### About this exercise
Please copy the lines below exactly, from the first one through the line showing "阿丽塔说她之前仔细查过，这一".

Record extracts below:

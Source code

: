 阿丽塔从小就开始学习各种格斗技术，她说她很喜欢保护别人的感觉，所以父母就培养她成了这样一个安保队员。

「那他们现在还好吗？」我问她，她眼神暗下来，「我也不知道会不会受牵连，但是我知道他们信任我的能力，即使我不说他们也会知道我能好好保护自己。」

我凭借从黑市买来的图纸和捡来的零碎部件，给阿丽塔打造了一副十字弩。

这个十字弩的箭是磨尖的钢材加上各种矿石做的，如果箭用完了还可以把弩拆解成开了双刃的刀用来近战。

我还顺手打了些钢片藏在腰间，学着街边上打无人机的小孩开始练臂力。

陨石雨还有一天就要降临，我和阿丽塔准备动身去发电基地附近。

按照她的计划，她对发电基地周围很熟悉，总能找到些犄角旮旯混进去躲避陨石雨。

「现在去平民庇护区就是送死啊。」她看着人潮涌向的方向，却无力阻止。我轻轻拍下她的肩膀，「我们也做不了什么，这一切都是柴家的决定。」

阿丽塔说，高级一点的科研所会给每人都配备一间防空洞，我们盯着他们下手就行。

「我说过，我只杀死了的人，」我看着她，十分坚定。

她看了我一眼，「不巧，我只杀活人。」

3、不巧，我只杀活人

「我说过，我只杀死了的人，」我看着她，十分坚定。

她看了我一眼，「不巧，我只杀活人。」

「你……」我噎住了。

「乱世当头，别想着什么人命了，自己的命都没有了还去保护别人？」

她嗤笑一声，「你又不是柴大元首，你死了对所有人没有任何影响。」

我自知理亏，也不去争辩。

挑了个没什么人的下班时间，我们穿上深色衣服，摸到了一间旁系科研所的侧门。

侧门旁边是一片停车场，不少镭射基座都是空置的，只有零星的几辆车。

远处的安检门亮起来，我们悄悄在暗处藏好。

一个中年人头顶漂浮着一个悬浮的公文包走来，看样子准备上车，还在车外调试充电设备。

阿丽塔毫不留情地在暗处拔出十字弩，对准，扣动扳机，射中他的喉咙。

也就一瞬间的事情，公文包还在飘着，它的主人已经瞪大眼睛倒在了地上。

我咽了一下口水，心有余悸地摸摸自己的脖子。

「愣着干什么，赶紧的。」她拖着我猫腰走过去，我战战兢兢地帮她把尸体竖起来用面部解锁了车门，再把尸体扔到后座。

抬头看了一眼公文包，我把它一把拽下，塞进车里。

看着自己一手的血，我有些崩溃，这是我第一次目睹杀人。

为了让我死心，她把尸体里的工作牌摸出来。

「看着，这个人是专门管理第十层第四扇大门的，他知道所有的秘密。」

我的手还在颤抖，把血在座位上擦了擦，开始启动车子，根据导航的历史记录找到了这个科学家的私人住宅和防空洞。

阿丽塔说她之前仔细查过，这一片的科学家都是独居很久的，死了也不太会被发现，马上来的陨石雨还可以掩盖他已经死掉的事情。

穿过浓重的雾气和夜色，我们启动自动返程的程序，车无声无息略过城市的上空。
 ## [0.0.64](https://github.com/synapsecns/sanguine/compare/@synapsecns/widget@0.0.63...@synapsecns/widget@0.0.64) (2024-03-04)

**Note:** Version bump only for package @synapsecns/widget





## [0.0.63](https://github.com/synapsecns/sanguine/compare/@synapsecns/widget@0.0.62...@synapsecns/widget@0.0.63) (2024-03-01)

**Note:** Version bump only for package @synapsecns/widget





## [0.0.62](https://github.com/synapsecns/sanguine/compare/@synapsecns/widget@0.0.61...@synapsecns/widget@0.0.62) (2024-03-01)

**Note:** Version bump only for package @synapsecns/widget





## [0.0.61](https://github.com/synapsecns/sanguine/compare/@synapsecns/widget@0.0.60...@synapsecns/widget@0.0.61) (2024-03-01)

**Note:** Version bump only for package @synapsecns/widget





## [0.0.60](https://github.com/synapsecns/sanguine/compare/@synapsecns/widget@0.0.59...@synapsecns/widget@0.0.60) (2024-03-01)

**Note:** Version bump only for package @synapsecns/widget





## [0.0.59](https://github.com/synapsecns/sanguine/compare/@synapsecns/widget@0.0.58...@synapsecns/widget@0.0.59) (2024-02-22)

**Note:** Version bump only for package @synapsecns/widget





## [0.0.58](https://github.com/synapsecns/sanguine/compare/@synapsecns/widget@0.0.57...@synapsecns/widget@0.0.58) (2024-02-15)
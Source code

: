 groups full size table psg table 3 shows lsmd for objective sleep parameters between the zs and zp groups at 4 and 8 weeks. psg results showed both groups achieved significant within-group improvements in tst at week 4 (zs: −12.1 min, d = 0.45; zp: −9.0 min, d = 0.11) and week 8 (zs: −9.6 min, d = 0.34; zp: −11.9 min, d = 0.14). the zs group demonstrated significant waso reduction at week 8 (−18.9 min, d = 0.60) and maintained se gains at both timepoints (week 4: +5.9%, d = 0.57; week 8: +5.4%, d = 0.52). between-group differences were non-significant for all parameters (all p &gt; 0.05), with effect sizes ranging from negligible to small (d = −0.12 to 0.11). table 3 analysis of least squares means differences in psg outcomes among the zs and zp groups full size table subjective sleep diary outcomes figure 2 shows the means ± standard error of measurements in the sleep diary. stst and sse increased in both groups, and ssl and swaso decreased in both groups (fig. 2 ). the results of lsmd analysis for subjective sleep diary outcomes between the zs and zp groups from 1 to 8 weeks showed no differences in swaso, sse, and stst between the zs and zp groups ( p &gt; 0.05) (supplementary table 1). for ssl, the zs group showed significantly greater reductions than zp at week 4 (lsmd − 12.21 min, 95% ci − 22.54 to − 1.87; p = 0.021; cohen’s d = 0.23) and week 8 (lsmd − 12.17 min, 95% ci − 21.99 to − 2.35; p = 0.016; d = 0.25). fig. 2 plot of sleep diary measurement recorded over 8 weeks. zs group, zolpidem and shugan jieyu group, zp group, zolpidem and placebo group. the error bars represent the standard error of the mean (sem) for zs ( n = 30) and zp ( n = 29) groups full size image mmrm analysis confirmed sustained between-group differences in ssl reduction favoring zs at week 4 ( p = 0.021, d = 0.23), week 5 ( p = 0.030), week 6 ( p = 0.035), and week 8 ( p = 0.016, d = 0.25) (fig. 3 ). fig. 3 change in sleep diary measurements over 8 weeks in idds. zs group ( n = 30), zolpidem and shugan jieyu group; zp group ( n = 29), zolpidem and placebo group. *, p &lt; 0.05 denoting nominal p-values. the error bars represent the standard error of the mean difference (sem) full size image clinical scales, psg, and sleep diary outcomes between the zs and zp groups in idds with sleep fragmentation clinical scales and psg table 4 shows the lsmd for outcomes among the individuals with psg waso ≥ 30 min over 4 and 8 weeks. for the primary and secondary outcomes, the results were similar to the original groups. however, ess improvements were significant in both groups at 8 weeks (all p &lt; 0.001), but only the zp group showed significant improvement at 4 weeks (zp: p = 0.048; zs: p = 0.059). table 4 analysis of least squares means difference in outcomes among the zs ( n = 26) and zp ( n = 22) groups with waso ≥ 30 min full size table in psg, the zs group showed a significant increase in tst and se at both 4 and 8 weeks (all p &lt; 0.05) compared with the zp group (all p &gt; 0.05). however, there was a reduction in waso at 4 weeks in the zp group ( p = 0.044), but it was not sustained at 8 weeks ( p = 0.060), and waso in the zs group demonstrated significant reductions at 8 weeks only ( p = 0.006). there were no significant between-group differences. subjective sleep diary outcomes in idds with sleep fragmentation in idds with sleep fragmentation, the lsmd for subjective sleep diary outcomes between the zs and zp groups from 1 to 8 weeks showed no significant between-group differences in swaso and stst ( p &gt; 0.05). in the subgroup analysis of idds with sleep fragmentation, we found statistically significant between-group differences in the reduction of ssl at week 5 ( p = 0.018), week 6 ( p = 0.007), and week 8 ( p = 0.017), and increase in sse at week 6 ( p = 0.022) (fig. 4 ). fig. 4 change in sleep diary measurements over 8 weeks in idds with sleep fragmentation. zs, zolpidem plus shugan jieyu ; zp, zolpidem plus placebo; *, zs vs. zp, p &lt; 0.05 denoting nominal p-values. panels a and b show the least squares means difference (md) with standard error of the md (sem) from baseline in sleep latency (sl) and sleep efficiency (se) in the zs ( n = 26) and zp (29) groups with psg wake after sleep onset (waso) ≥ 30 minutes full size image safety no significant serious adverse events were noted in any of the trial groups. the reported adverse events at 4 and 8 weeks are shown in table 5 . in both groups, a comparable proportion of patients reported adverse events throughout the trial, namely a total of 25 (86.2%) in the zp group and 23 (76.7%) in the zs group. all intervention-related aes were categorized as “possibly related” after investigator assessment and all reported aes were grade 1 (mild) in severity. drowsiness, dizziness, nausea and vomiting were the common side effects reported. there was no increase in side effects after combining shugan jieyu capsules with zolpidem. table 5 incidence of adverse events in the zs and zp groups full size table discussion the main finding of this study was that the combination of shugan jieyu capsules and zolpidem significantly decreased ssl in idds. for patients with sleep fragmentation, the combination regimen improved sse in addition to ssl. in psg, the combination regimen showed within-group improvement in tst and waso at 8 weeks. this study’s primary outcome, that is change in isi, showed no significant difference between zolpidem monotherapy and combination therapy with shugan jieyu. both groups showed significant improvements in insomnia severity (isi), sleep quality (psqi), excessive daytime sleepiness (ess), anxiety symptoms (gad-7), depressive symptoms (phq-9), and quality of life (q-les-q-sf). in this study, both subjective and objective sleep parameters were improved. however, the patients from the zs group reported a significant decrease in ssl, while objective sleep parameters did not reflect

End of Record extracts.

### Written answer
Source code

: 阿丽塔从小就开始学习各种格斗技术，她说她很喜欢保护别人的感觉，所以父母就培养她成了这样一个安保队员。

「那他们现在还好吗？」我问她，她眼神暗下来，「我也不知道会不会受牵连，但是我知道他们信任我的能力，即使我不说他们也会知道我能好好保护自己。」

我凭借从黑市买来的图纸和捡来的零碎部件，给阿丽塔打造了一副十字弩。

这个十字弩的箭是磨尖的钢材加上各种矿石做的，如果箭用完了还可以把弩拆解成开了双刃的刀用来近战。

我还顺手打了些钢片藏在腰间，学着街边上打无人机的小孩开始练臂力。

陨石雨还有一天就要降临，我和阿丽塔准备动身去发电基地附近。

按照她的计划，她对发电基地周围很熟悉，总能找到些犄角旮旯混进去躲避陨石雨。

「现在去平民庇护区就是送死啊。」她看着人潮涌向的方向，却无力阻止。我轻轻拍下她的肩膀，「我们也做不了什么，这一切都是柴家的决定。」

阿丽塔说，高级一点的科研所会给每人都配备一间防空洞，我们盯着他们下手就行。

「我说过，我只杀死了的人，」我看着她，十分坚定。

她看了我一眼，「不巧，我只杀活人。」

3、不巧，我只杀活人

「我说过，我只杀死了的人，」我看着她，十分坚定。

她看了我一眼，「不巧，我只杀活人。」

「你……」我噎住了。

「乱世当头，别想着什么人命了，自己的命都没有了还去保护别人？」

她嗤笑一声，「你又不是柴大元首，你死了对所有人没有任何影响。」

我自知理亏，也不去争辩。

挑了个没什么人的下班时间，我们穿上深色衣服，摸到了一间旁系科研所的侧门。

侧门旁边是一片停车场，不少镭射基座都是空置的，只有零星的几辆车。

远处的安检门亮起来，我们悄悄在暗处藏好。

一个中年人头顶漂浮着一个悬浮的公文包走来，看样子准备上车，还在车外调试充电设备。

阿丽塔毫不留情地在暗处拔出十字弩，对准，扣动扳机，射中他的喉咙。

也就一瞬间的事情，公文包还在飘着，它的主人已经瞪大眼睛倒在了地上。

我咽了一下口水，心有余悸地摸摸自己的脖子。

「愣着干什么，赶紧的。」她拖着我猫腰走过去，我战战兢兢地帮她把尸体竖起来用面部解锁了车门，再把尸体扔到后座。

抬头看了一眼公文包，我把它一把拽下，塞进车里。

看着自己一手的血，我有些崩溃，这是我第一次目睹杀人。

为了让我死心，她把尸体里的工作牌摸出来。

「看着，这个人是专门管理第十层第四扇大门的，他知道所有的秘密。」

我的手还在颤抖，把血在座位上擦了擦，开始启动车子，根据导航的历史记录找到了这个科学家的私人住宅和防空洞。

阿丽塔说她之前仔细查过，这一片的科学家都是独居很久的，死了也不太会被发现，马上来的陨石雨还可以掩盖他已经死掉的事情。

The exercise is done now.